▶ **WHAT YOU HAVE TO DO**:
The required result is every line of the records that includes "help".

++++++++++

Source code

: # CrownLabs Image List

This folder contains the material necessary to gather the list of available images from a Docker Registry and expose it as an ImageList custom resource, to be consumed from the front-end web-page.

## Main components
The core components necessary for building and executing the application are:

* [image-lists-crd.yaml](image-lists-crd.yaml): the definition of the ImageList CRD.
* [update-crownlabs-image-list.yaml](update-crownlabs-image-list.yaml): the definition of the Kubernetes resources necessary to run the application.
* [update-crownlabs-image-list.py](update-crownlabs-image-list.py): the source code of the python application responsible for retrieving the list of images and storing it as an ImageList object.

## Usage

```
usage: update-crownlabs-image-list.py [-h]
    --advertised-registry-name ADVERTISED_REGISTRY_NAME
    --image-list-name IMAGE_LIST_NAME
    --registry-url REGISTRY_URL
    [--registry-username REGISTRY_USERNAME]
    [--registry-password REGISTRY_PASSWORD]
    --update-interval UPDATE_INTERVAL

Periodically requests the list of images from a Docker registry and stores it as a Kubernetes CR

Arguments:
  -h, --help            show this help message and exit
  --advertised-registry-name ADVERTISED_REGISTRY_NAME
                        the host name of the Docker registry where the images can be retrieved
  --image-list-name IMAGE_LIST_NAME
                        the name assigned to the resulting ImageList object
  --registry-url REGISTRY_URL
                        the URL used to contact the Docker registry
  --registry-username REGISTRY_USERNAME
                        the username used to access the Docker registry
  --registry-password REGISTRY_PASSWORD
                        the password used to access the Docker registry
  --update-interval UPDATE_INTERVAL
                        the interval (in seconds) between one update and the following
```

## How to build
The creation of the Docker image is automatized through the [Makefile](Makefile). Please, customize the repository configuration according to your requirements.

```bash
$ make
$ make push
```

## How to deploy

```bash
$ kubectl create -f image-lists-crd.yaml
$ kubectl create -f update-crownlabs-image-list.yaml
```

++++++++++

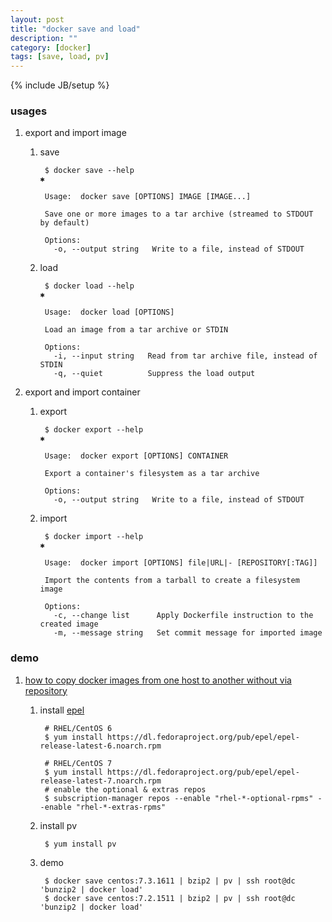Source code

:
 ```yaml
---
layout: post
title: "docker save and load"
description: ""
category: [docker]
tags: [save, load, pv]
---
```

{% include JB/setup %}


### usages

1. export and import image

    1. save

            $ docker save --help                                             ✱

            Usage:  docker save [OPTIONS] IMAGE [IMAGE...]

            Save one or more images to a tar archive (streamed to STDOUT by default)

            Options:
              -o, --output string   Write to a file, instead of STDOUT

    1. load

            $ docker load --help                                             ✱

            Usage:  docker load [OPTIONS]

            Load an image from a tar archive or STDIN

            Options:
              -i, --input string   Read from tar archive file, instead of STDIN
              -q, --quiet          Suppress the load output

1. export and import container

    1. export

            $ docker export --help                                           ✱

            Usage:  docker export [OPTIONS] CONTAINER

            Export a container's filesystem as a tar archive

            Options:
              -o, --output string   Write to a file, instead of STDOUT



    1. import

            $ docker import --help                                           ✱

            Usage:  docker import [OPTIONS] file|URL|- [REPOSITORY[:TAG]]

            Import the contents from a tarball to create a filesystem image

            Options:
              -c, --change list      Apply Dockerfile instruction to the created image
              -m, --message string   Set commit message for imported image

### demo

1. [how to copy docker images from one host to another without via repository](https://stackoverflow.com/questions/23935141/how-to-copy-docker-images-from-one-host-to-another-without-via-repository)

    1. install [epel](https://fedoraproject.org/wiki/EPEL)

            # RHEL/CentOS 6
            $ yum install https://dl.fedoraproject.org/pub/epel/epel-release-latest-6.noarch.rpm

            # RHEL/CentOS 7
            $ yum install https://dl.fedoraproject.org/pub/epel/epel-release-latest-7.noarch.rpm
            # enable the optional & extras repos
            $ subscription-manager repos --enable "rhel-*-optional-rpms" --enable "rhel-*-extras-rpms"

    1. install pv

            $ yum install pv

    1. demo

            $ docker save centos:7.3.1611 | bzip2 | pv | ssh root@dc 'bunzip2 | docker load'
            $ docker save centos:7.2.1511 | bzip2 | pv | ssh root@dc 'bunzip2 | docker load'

++++++++++

▶ **WORKED SOLUTION**:
  -h, --help            show this help message and exit
            $ docker save --help                                             ✱
            $ docker load --help                                             ✱
            $ docker export --help                                           ✱
            $ docker import --help                                           ✱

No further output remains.